(Beginning of SUPPLIED DATA)
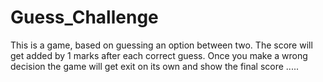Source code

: # Guess_Challenge
This is a game, based on guessing an option between two.
The score will get added by 1 marks after each correct guess.
Once you make a wrong decision the game will get exit on its own and show the final score .....
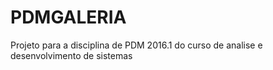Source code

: # PDMGALERIA
Projeto para a disciplina de PDM 2016.1 do curso de analise e desenvolvimento de sistemas
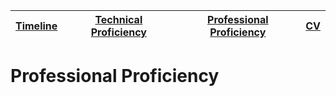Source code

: [Timeline](index.md) | [Technical Proficiency](technical.md) | [Professional Proficiency](professional.md) | [CV](cv.md)
------------ | ------------- | ------------ | -------------
# Professional Proficiency
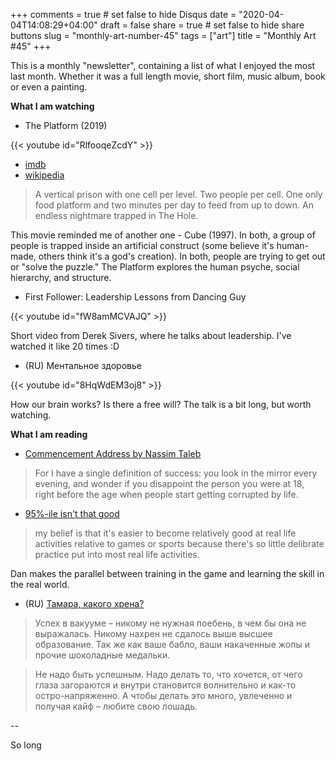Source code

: +++
comments = true	# set false to hide Disqus
date = "2020-04-04T14:08:29+04:00"
draft = false
share = true	# set false to hide share buttons
slug = "monthly-art-number-45"
tags = ["art"]
title = "Monthly Art #45"
+++

This is a monthly "newsletter", containing a list of what I enjoyed the most
last month. Whether it was a full length movie, short film, music album, book
or even a painting.

<!--more-->

**What I am watching**

* The Platform (2019)

{{< youtube id="RlfooqeZcdY" >}}

  - [imdb](https://www.imdb.com/title/tt8228288/)
  - [wikipedia](https://en.wikipedia.org/wiki/The_Platform_(film))

> A vertical prison with one cell per level. Two people per cell. One only food platform and two minutes per day to feed from up to down. An endless nightmare trapped in The Hole.

This movie reminded me of another one - Cube (1997). In both, a group of people
is trapped inside an artificial construct (some believe it's human-made, others
think it's a god's creation). In both, people are trying to get out or "solve
the puzzle." The Platform explores the human psyche, social hierarchy, and
structure.

* First Follower: Leadership Lessons from Dancing Guy

{{< youtube id="fW8amMCVAJQ" >}}

Short video from Derek Sivers, where he talks about leadership. I've watched it
like 20 times :D

* (RU) Ментальное здоровье

{{< youtube id="8HqWdEM3oj8" >}}

How our brain works? Is there a free will? The talk is a bit long, but worth
watching.

**What I am reading**

* [Commencement Address by Nassim Taleb](https://medium.com/@nntaleb/commencement-address-american-university-in-beirut-2016-a5c6d57984b)

> For I have a single definition of success: you look in the mirror every evening, and wonder if you disappoint the person you were at 18, right before the age when people start getting corrupted by life.

* [95%-ile isn't that good](https://danluu.com/p95-skill/)

> my belief is that it's easier to become relatively good at real life activities relative to games or sports because there's so little delibrate practice put into most real life activities.

Dan makes the parallel between training in the game and learning the skill in
the real world.

* (RU) [Тамара, какого хрена?](https://www.facebook.com/0d0nata/posts/2443519559232664)

> Успех в вакууме – никому не нужная поебень, в чем бы она не выражалась. Никому нахрен не сдалось выше высшее образование. Так же как ваше бабло, ваши накаченные жопы и прочие шоколадные медальки.

> Не надо быть успешным. Надо делать то, что хочется, от чего глаза загораются и внутри становится волнительно и как-то остро-напряженно. А чтобы делать это много, увлеченно и получая кайф – любите свою лошадь.

--

So long
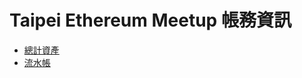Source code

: # Taipei Ethereum Meetup 帳務資訊

- [總計資產](https://ethertw.github.io/accounting/view/all/equity/holdings_bycommodity.html)
- [流水帳](https://ethertw.github.io/accounting/view/all/journal/all.html)
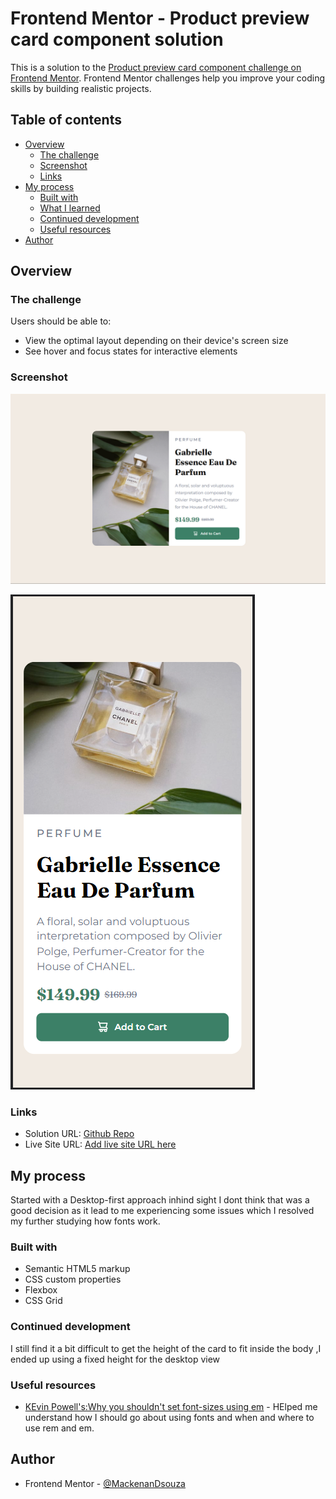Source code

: # Frontend Mentor - Product preview card component solution

This is a solution to the [Product preview card component challenge on Frontend Mentor](https://www.frontendmentor.io/challenges/product-preview-card-component-GO7UmttRfa). Frontend Mentor challenges help you improve your coding skills by building realistic projects. 

## Table of contents

- [Overview](#overview)
  - [The challenge](#the-challenge)
  - [Screenshot](#screenshot)
  - [Links](#links)
- [My process](#my-process)
  - [Built with](#built-with)
  - [What I learned](#what-i-learned)
  - [Continued development](#continued-development)
  - [Useful resources](#useful-resources)
- [Author](#author)



## Overview

### The challenge

Users should be able to:

- View the optimal layout depending on their device's screen size
- See hover and focus states for interactive elements

### Screenshot

![Desktop-view](./Screenshots/Desktop-View.png)


![Mobile-view](./Screenshots/mobile-view.png)






### Links

- Solution URL: [Github Repo](https://github.com/MackenanDsouza/product-preview-card-component-main)
- Live Site URL: [Add live site URL here](https://your-live-site-url.com)

## My process
  Started with a Desktop-first approach inhind sight I 
  dont think that was a good decision as it lead to me experiencing some issues which I resolved my further studying how fonts work.


### Built with

- Semantic HTML5 markup
- CSS custom properties
- Flexbox
- CSS Grid







### Continued development

I still find it a bit difficult to get the height of the card to fit inside the body ,I ended up using a fixed height for the desktop view






### Useful resources

- [KEvin Powell's:Why you shouldn't set font-sizes using em](https://www.youtube.com/watch?v=pautqDqa54I&t=5s) - HElped me understand how I should go about using fonts and when and where to use rem and em.






## Author


- Frontend Mentor - [@MackenanDsouza](https://www.frontendmentor.io/profile/MackenanDsouza)




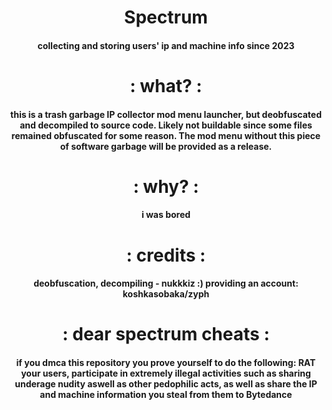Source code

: # <h1 align="center"> Spectrum</h1>
<h4 align="center"> collecting and storing users' ip and machine info since 2023</h4>
<p align="center">
<h1 align="center">: what? :</h1>
<h4 align="center"> this is a trash garbage IP collector mod menu launcher, but deobfuscated and decompiled to source code. Likely not buildable since some files remained obfuscated for some reason. The mod menu without this piece of software garbage will be provided as a release.</h4>
<h1 align="center">: why? :</h1>
<h4 align="center"> i was bored</h4>
<h1 align="center">: credits :</h1>
<h4 align="center">
deobfuscation, decompiling - nukkkiz :)
providing an account: koshkasobaka/zyph</h4>
<h1 align="center">: dear spectrum cheats :</h1>
<h4 align="center"> if you dmca this repository you prove yourself to do the following: RAT your users, participate in extremely illegal activities such as sharing underage nudity aswell as other pedophilic acts, as well as share the IP and machine information you steal from them to Bytedance </h4>
</p>

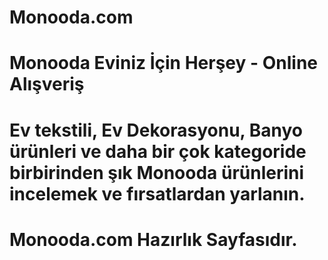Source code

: # Monooda.com
# Monooda Eviniz İçin Herşey - Online Alışveriş
# Ev tekstili, Ev Dekorasyonu, Banyo ürünleri ve daha bir çok kategoride birbirinden şık Monooda ürünlerini incelemek ve fırsatlardan yarlanın.

# Monooda.com Hazırlık Sayfasıdır.
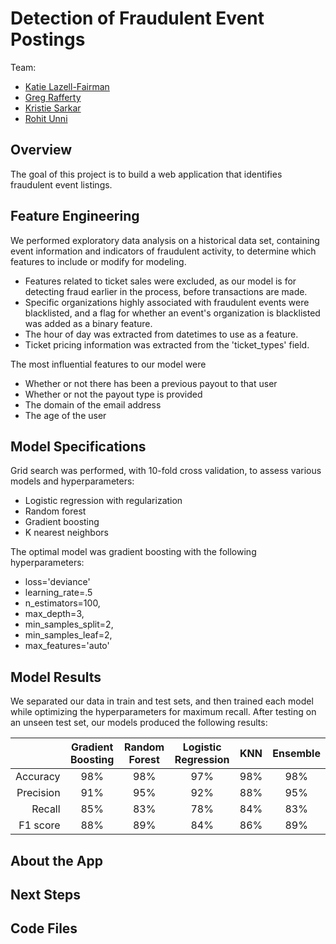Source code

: # Detection of Fraudulent Event Postings
Team:
- [Katie Lazell-Fairman](https://github.com/lazell)
- [Greg Rafferty](https://github.com/raffg)
- [Kristie Sarkar](https://github.com/ks2282)
- [Rohit Unni](https://github.com/rohitunni)

## Overview
The goal of this project is to build a web application that identifies fraudulent event listings.

## Feature Engineering
We performed exploratory data analysis on a historical data set, containing event information and indicators of fraudulent activity, to determine which features to include or modify for modeling.

- Features related to ticket sales were excluded, as our model is for detecting fraud earlier in the process, before transactions are made.
- Specific organizations highly associated with fraudulent events were blacklisted,
and a flag for whether an event's organization is blacklisted was added as a binary feature.
- The hour of day was extracted from datetimes to use as a feature.
- Ticket pricing information was extracted from the 'ticket_types' field.

The most influential features to our model were
- Whether or not there has been a previous payout to that user
- Whether or not the payout type is provided
- The domain of the email address
- The age of the user

## Model Specifications
Grid search was performed, with 10-fold cross validation, to assess various models and hyperparameters:
- Logistic regression with regularization
- Random forest
- Gradient boosting
- K nearest neighbors

The optimal model was gradient boosting with the following hyperparameters:
- loss='deviance'
- learning_rate=.5
- n_estimators=100,
- max_depth=3,
- min_samples_split=2,
- min_samples_leaf=2,
- max_features='auto'

## Model Results
We separated our data in train and test sets, and then trained each model while optimizing the hyperparameters for maximum recall. After testing on an unseen test set, our models produced the following results:

|   |Gradient Boosting|Random Forest|Logistic Regression|KNN|Ensemble|
|---:|:--------------:|:-----------:|:-----------------:|:--:|:-----:|
|Accuracy|98%|98%|97%|98%|98%|
|Precision|91%|95%|92%|88%|95%|
|Recall|85%|83%|78%|84%|83%|
|F1 score|88%|89%|84%|86%|89%|

## About the App

## Next Steps

## Code Files
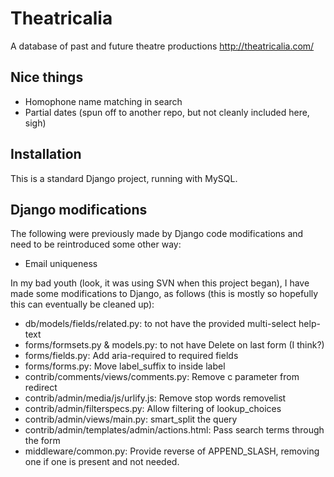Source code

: Theatricalia
============

A database of past and future theatre productions
http://theatricalia.com/

Nice things
-----------

* Homophone name matching in search
* Partial dates (spun off to another repo, but not cleanly included here, sigh)

Installation
------------

This is a standard Django project, running with MySQL.

Django modifications
--------------------

The following were previously made by Django code modifications and need to be
reintroduced some other way:
* Email uniqueness

In my bad youth (look, it was using SVN when this project began), I have made
some modifications to Django, as follows (this is mostly so hopefully this can
eventually be cleaned up):

* db/models/fields/related.py: to not have the provided multi-select help-text
* forms/formsets.py & models.py: to not have Delete on last form (I think?)
* forms/fields.py: Add aria-required to required fields
* forms/forms.py: Move label_suffix to inside label
* contrib/comments/views/comments.py: Remove c parameter from redirect
* contrib/admin/media/js/urlify.js: Remove stop words removelist
* contrib/admin/filterspecs.py: Allow filtering of lookup_choices
* contrib/admin/views/main.py: smart_split the query
* contrib/admin/templates/admin/actions.html: Pass search terms through the form
* middleware/common.py: Provide reverse of APPEND_SLASH, removing one if one is present and not needed.

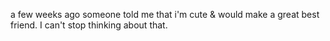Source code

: a few weeks ago someone told me that i'm cute & would make a great best friend. I can't stop thinking about that.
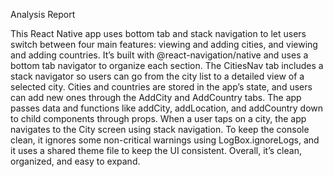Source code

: Analysis Report

This React Native app uses bottom tab and stack navigation to let users switch between four main features: viewing and adding cities, and viewing and adding countries. It’s built with @react-navigation/native and uses a bottom tab navigator to organize each section. The CitiesNav tab includes a stack navigator so users can go from the city list to a detailed view of a selected city. Cities and countries are stored in the app’s state, and users can add new ones through the AddCity and AddCountry tabs. The app passes data and functions like addCity, addLocation, and addCountry down to child components through props. When a user taps on a city, the app navigates to the City screen using stack navigation. To keep the console clean, it ignores some non-critical warnings using LogBox.ignoreLogs, and it uses a shared theme file to keep the UI consistent. Overall, it’s clean, organized, and easy to expand.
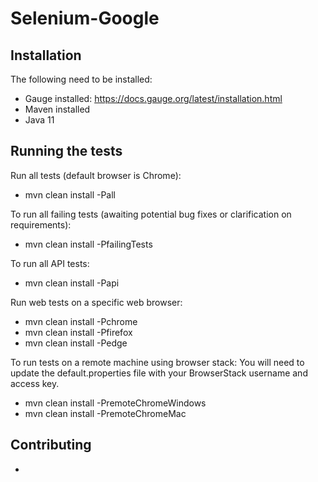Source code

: # Selenium-Google

## Installation
The following need to be installed:
* Gauge installed: https://docs.gauge.org/latest/installation.html
* Maven installed
* Java 11

## Running the tests
Run all tests (default browser is Chrome):
* mvn clean install -Pall

To run all failing tests (awaiting potential bug fixes or clarification on requirements):
* mvn clean install -PfailingTests

To run all API tests:
* mvn clean install -Papi

Run web tests on a specific web browser:
* mvn clean install -Pchrome
* mvn clean install -Pfirefox
* mvn clean install -Pedge

To run tests on a remote machine using browser stack:
You will need to update the default.properties file with your BrowserStack username and access key.
* mvn clean install -PremoteChromeWindows
* mvn clean install -PremoteChromeMac

## Contributing
*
(End of SUPPLIED DATA)
**WHAT YOU WILL DO**
Count the lines of the data that hold the string "payout". The answer should be that number alone.

**EXERCISE SOLUTION**
2